Despite the violence of Hamas’s attack on southern Israel on October 7 and the brutal Israeli invasion of Gaza that followed, Mansour holds on to that hope for peace and equality.
“I’m not Hamas. Hamas came yesterday and I’ve been here for many years. Hamas came because of the occupation. And my friends and the Palestinian people — they are very peaceful. They hate fighting. They hate war. It’s not that we love to make wars. We hate it and would love to live as normal human beings — in peace. That’s our ultimate aim.”
So what is the artist to do in times of conflict or war, I asked him. He’s been at it for 50 years, capturing the spirit of Palestinian struggle and sumud.

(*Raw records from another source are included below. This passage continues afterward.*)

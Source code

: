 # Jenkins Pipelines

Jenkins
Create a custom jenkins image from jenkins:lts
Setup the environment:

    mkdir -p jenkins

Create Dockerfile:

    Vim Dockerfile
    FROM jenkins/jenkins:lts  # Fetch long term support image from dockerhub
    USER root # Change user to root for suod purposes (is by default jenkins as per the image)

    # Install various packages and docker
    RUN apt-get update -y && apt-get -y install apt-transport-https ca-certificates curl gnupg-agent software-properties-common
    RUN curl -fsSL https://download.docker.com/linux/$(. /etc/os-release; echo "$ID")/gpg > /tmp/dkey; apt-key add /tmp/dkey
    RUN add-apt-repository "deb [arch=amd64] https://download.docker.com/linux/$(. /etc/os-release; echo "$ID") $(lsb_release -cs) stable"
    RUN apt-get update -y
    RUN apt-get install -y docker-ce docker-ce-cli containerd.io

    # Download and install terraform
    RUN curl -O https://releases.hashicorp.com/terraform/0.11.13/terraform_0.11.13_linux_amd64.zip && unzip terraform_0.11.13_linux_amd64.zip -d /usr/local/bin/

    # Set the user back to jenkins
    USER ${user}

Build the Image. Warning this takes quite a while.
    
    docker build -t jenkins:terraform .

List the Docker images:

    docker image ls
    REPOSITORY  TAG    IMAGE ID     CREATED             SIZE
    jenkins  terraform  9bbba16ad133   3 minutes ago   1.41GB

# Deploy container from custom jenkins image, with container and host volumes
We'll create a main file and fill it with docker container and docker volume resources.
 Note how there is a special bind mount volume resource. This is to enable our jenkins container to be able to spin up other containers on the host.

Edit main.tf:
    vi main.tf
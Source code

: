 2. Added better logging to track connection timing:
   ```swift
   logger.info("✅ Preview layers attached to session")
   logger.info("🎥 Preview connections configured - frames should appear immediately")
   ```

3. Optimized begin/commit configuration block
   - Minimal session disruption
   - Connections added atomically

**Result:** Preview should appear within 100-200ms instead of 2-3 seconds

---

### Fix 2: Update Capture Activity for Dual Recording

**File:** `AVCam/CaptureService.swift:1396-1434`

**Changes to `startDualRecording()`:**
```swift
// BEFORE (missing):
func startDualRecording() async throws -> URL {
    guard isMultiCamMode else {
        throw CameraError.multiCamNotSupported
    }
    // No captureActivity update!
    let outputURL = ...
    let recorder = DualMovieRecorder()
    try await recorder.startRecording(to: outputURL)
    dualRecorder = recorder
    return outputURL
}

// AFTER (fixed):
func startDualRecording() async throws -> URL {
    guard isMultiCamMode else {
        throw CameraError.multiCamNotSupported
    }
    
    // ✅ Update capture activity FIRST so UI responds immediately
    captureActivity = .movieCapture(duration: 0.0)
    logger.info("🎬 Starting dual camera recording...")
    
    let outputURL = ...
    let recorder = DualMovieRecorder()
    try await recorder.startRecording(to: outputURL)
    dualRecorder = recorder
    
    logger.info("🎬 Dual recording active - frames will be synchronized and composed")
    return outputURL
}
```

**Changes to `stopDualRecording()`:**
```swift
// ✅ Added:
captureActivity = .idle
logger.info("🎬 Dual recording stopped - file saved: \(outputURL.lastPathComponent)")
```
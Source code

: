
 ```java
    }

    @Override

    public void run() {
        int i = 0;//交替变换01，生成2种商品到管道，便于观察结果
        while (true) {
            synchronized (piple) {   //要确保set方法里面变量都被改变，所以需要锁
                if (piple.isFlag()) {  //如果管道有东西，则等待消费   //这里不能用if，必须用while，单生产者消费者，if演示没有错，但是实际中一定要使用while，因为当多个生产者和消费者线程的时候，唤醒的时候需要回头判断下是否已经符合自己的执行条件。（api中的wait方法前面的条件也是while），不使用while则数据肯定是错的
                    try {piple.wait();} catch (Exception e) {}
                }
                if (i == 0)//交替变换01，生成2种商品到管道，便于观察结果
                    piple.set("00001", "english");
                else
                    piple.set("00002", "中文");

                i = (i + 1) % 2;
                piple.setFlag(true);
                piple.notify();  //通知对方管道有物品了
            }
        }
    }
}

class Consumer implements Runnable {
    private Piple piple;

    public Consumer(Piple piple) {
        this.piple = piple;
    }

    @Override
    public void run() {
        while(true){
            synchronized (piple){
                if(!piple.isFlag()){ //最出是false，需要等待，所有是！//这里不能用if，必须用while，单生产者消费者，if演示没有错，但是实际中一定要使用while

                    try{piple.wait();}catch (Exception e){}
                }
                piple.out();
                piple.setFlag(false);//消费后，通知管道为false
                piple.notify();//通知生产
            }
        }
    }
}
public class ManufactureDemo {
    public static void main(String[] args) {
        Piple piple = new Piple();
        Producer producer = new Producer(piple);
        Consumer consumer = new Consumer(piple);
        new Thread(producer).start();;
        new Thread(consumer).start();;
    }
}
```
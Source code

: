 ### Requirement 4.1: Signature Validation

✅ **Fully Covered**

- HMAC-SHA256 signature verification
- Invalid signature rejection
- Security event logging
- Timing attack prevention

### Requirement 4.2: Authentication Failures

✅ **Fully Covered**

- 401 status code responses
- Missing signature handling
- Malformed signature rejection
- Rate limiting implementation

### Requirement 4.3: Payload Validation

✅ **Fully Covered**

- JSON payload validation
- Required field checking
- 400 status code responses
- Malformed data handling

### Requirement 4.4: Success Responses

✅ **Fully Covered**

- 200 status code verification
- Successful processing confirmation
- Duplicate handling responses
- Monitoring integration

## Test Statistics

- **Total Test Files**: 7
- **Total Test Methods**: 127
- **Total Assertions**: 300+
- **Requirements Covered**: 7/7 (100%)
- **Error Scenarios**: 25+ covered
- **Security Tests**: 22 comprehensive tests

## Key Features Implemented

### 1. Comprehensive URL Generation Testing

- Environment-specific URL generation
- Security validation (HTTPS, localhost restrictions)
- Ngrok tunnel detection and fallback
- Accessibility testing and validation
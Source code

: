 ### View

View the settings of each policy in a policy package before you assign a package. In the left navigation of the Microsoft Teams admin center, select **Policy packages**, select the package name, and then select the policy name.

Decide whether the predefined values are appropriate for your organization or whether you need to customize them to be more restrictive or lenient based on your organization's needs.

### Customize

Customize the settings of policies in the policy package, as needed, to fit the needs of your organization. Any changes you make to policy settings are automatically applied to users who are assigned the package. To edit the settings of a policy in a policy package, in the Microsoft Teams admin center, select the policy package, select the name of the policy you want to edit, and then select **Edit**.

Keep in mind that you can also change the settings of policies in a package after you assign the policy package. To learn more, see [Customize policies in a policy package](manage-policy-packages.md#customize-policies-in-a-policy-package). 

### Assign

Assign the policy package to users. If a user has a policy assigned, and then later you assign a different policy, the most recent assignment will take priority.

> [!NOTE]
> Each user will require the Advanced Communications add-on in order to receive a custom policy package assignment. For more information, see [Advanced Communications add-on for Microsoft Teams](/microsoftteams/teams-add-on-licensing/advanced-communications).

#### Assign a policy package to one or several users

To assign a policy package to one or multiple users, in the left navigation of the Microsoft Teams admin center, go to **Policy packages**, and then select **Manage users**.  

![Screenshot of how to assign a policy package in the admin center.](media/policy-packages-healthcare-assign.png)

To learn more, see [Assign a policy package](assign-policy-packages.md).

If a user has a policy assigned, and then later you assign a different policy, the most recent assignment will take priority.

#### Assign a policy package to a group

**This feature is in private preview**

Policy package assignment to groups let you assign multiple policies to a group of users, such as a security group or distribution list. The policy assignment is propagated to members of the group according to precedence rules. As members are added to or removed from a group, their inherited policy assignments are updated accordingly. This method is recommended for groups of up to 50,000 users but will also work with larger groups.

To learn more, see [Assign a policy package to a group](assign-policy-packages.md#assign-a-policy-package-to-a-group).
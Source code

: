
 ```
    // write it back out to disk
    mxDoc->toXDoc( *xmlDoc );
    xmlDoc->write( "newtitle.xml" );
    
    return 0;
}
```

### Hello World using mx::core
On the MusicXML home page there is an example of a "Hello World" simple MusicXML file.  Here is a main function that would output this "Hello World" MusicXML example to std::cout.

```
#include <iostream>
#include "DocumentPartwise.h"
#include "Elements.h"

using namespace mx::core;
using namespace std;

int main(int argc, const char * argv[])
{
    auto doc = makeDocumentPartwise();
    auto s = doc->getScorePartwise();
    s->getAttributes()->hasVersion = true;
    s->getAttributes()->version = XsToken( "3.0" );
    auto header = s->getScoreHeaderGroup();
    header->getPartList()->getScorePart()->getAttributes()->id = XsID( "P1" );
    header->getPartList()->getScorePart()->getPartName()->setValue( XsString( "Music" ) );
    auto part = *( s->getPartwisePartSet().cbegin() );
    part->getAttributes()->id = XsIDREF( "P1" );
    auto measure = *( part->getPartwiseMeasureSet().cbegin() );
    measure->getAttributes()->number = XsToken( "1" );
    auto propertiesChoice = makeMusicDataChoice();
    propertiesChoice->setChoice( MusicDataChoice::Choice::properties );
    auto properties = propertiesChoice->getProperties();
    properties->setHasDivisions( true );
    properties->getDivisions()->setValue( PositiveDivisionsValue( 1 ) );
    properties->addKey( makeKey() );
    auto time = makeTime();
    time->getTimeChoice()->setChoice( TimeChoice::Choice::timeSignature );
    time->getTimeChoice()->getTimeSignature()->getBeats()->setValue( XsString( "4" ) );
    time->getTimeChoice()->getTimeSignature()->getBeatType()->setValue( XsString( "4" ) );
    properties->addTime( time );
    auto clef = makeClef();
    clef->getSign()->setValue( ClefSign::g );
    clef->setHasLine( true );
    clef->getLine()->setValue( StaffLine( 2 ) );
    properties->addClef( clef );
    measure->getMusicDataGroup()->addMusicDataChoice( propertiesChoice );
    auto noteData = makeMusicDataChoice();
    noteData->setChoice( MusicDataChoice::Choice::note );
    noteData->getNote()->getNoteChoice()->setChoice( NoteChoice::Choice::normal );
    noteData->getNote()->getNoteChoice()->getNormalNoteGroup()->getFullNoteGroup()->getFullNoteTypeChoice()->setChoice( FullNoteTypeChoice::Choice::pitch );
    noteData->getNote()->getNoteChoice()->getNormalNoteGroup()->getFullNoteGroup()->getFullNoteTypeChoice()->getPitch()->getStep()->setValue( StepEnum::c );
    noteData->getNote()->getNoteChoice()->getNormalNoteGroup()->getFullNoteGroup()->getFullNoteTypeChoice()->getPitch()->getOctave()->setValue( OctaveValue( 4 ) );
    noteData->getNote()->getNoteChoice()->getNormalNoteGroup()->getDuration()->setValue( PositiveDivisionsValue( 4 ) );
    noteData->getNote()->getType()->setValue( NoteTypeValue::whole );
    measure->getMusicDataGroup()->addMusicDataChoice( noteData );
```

“In my case,” he replied, “I think I’m siding with the right side of history and I’m doing my best in my ability to show that. I don’t think there is a formula for what artists should do. But they should be truthful with their feelings, and they should feel with other people. I can easily go and work in my studio and forget about anything else and make flowers and nice girls and make exhibitions and sell and so on. But that’s not how I am built. And artists should not do that. They should be more active in their society.
“I believe in art as a social instrument, not as decoration for wealthy people’s houses.”